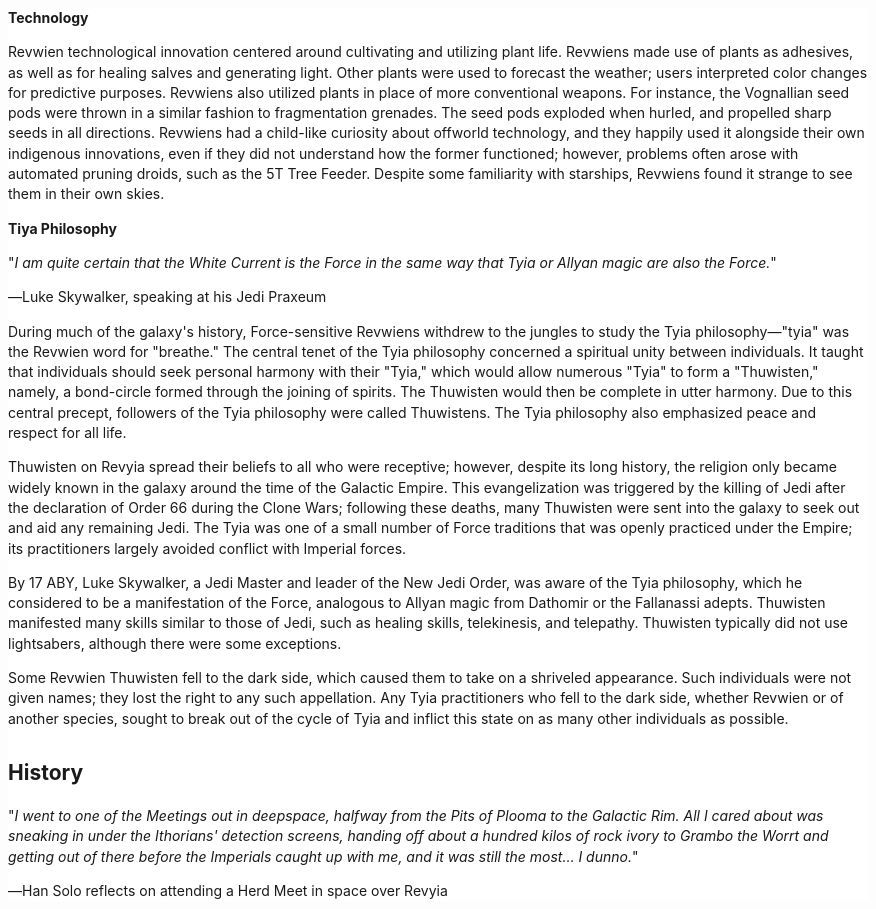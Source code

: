 **Technology**

Revwien technological innovation centered around cultivating and utilizing plant life. Revwiens made use of plants as adhesives, as well as for healing salves and generating light. Other plants were used to forecast the weather; users interpreted color changes for predictive purposes. Revwiens also utilized plants in place of more conventional weapons. For instance, the Vognallian seed pods were thrown in a similar fashion to fragmentation grenades. The seed pods exploded when hurled, and propelled sharp seeds in all directions. Revwiens had a child-like curiosity about offworld technology, and they happily used it alongside their own indigenous innovations, even if they did not understand how the former functioned; however, problems often arose with automated pruning droids, such as the 5T Tree Feeder. Despite some familiarity with starships, Revwiens found it strange to see them in their own skies.

**Tiya Philosophy**

"_I am quite certain that the White Current is the Force in the same way that Tyia or Allyan magic are also the Force._"

―Luke Skywalker, speaking at his Jedi Praxeum

During much of the galaxy's history, Force-sensitive Revwiens withdrew to the jungles to study the Tyia philosophy—"tyia" was the Revwien word for "breathe." The central tenet of the Tyia philosophy concerned a spiritual unity between individuals. It taught that individuals should seek personal harmony with their "Tyia," which would allow numerous "Tyia" to form a "Thuwisten," namely, a bond-circle formed through the joining of spirits. The Thuwisten would then be complete in utter harmony. Due to this central precept, followers of the Tyia philosophy were called Thuwistens. The Tyia philosophy also emphasized peace and respect for all life.

Thuwisten on Revyia spread their beliefs to all who were receptive; however, despite its long history, the religion only became widely known in the galaxy around the time of the Galactic Empire. This evangelization was triggered by the killing of Jedi after the declaration of Order 66 during the Clone Wars; following these deaths, many Thuwisten were sent into the galaxy to seek out and aid any remaining Jedi. The Tyia was one of a small number of Force traditions that was openly practiced under the Empire; its practitioners largely avoided conflict with Imperial forces.

By 17 ABY, Luke Skywalker, a Jedi Master and leader of the New Jedi Order, was aware of the Tyia philosophy, which he considered to be a manifestation of the Force, analogous to Allyan magic from Dathomir or the Fallanassi adepts. Thuwisten manifested many skills similar to those of Jedi, such as healing skills, telekinesis, and telepathy. Thuwisten typically did not use lightsabers, although there were some exceptions.

Some Revwien Thuwisten fell to the dark side, which caused them to take on a shriveled appearance. Such individuals were not given names; they lost the right to any such appellation. Any Tyia practitioners who fell to the dark side, whether Revwien or of another species, sought to break out of the cycle of Tyia and inflict this state on as many other individuals as possible.

## History

"_I went to one of the Meetings out in deepspace, halfway from the Pits of Plooma to the Galactic Rim. All I cared about was sneaking in under the Ithorians' detection screens, handing off about a hundred kilos of rock ivory to Grambo the Worrt and getting out of there before the Imperials caught up with me, and it was still the most… I dunno._"

―Han Solo reflects on attending a Herd Meet in space over Revyia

Instructions to follow: Which of the lines in the listing above include "there"? Report each of them.

Your response:
By 17 ABY, Luke Skywalker, a Jedi Master and leader of the New Jedi Order, was aware of the Tyia philosophy, which he considered to be a manifestation of the Force, analogous to Allyan magic from Dathomir or the Fallanassi adepts. Thuwisten manifested many skills similar to those of Jedi, such as healing skills, telekinesis, and telepathy. Thuwisten typically did not use lightsabers, although there were some exceptions.
"_I went to one of the Meetings out in deepspace, halfway from the Pits of Plooma to the Galactic Rim. All I cared about was sneaking in under the Ithorians' detection screens, handing off about a hundred kilos of rock ivory to Grambo the Worrt and getting out of there before the Imperials caught up with me, and it was still the most… I dunno._"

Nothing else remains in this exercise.